The present document defines by means of an information model and functional entity behavioural model, the security countermeasures for the ICT in general and where examples are shown they are shown with respect to the NGN. Countermeasures are grouped by their key feature, i.e. Authentication, Integrity. The Unified Modelling Language (UML) is used to model the countermeasures as a semi-formal tool with verification and simulation capabilities deployed during development.
NOTE: This is in accordance with the goals of the eEurope project under objective Good practices (COM(2002) 263 page 18).
The countermeasures defined in the present document have been identified from an analysis of the NGN presented in TS 102 165-1 [10] and in TR 187 002 [9] as those most likely to be required for mitigation of risk in the NGN. The deployment of the countermeasures in the NGN is extrapolated from TR 187 002 [9] and defined in this document. The present document is intended for designers of security countermeasures.

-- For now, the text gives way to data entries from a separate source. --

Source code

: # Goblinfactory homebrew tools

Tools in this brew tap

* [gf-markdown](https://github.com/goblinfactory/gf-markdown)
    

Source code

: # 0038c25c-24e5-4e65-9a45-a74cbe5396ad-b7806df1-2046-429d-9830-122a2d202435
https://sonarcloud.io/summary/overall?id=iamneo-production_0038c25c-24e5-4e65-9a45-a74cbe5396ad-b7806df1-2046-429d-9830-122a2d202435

NOTE: The definition of cryptographic algorithms is not provided by this document but the invocation of algorithms in protocol sequences is shown. The specific use of IPsec [11] in ESP mode [12], including IKEv2 [18] and is reviewed in annex B of this document as
a specific stage 3 implementation of the stage 1 and stage 2 capabilities. The authentication countermeasures outlined as
structural and behavioural patterns in the present document cover the following scenarios:
• Source authentication as defined for IPsec ESP.
• NASS-IMS bundled authentication including mechanisms for NASS authentication.
• Early IMS authentication (by reference to TR 133 978 [20]).